### Task description:
From the entries below, return exactly the lines beginning at the one that contains "- **MountainCarAlgorithm.py**: The" and ending at the one that contains "- 🚗 **Custom", both of them included, and only those lines.

(Beginning of Given data)

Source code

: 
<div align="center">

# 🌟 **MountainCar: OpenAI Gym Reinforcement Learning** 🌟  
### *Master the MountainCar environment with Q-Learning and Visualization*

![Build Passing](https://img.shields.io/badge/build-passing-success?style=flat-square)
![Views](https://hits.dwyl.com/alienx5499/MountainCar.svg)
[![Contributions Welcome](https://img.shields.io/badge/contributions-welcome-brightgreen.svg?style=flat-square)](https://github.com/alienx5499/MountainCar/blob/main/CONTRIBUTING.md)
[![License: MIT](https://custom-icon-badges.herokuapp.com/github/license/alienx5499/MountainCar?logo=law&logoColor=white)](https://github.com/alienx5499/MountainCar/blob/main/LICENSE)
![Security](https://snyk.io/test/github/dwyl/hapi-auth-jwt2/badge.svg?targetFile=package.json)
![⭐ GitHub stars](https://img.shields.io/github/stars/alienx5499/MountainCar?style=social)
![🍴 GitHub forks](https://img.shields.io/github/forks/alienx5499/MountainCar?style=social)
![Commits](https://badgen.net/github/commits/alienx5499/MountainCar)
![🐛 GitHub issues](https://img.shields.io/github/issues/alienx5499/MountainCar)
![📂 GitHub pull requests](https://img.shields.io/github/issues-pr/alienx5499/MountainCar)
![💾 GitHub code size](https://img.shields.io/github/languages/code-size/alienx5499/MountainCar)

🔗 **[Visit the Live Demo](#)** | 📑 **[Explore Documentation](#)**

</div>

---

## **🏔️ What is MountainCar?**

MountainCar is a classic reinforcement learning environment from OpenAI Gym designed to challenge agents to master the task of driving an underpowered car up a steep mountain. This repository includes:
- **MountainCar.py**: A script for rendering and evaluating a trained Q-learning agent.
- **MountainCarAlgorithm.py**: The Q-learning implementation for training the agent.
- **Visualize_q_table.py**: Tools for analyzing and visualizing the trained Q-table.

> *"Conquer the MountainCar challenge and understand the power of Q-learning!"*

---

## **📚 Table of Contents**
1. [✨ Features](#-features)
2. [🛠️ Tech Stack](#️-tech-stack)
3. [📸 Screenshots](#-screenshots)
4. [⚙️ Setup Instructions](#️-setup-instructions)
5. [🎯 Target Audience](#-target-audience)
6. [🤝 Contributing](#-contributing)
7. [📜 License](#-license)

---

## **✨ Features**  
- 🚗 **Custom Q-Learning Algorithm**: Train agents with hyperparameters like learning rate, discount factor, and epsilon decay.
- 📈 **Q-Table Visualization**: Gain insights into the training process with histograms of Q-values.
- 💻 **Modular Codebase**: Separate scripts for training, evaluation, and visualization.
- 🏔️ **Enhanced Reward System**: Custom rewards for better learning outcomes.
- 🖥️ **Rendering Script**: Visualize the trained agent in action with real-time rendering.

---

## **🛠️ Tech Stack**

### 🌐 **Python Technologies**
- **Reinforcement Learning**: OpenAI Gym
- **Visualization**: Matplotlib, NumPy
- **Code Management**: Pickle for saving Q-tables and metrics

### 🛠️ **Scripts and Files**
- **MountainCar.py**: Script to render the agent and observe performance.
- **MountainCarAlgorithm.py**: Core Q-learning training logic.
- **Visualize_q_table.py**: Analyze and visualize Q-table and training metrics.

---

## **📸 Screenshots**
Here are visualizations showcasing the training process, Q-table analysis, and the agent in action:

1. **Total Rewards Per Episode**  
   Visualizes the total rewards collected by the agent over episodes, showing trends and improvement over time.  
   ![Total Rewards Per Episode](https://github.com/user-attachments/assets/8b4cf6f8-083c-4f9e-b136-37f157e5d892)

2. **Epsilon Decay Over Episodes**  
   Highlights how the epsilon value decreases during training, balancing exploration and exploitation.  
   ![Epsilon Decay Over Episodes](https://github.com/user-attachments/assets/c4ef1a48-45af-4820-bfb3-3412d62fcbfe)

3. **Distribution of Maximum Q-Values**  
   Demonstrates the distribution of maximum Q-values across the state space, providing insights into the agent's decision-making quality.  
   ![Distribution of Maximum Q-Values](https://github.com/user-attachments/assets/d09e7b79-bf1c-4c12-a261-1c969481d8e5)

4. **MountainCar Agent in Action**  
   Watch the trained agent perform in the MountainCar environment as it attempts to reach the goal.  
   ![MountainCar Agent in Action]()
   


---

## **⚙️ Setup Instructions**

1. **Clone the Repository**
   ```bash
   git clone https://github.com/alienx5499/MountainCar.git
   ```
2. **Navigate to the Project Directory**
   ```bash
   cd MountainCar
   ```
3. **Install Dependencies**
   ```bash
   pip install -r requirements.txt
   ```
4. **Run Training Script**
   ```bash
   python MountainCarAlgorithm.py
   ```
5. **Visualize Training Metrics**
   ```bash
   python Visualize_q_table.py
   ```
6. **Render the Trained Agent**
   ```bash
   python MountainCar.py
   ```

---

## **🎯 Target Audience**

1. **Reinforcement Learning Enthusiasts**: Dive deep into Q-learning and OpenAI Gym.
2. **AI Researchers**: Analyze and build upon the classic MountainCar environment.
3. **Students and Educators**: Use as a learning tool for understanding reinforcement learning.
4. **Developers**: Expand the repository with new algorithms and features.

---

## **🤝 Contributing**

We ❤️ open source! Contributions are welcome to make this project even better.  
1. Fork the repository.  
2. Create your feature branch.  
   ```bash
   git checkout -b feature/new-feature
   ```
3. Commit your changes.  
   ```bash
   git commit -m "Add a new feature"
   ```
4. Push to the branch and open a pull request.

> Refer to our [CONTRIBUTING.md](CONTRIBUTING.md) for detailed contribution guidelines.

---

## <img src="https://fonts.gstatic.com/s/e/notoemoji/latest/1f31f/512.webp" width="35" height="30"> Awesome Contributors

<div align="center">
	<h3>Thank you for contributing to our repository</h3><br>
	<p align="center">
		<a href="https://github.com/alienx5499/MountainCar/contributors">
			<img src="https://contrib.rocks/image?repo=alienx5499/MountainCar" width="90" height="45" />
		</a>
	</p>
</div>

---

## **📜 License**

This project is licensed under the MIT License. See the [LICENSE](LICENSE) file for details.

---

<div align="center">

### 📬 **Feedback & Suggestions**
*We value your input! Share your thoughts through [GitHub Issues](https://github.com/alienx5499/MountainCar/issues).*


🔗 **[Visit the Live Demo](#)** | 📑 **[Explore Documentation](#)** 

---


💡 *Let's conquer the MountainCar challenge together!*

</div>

(End of Given data)

### Your solution:
- **MountainCarAlgorithm.py**: The Q-learning implementation for training the agent.
- **Visualize_q_table.py**: Tools for analyzing and visualizing the trained Q-table.

> *"Conquer the MountainCar challenge and understand the power of Q-learning!"*

---

## **📚 Table of Contents**
1. [✨ Features](#-features)
2. [🛠️ Tech Stack](#️-tech-stack)
3. [📸 Screenshots](#-screenshots)
4. [⚙️ Setup Instructions](#️-setup-instructions)
5. [🎯 Target Audience](#-target-audience)
6. [🤝 Contributing](#-contributing)
7. [📜 License](#-license)

---

## **✨ Features**  
- 🚗 **Custom Q-Learning Algorithm**: Train agents with hyperparameters like learning rate, discount factor, and epsilon decay.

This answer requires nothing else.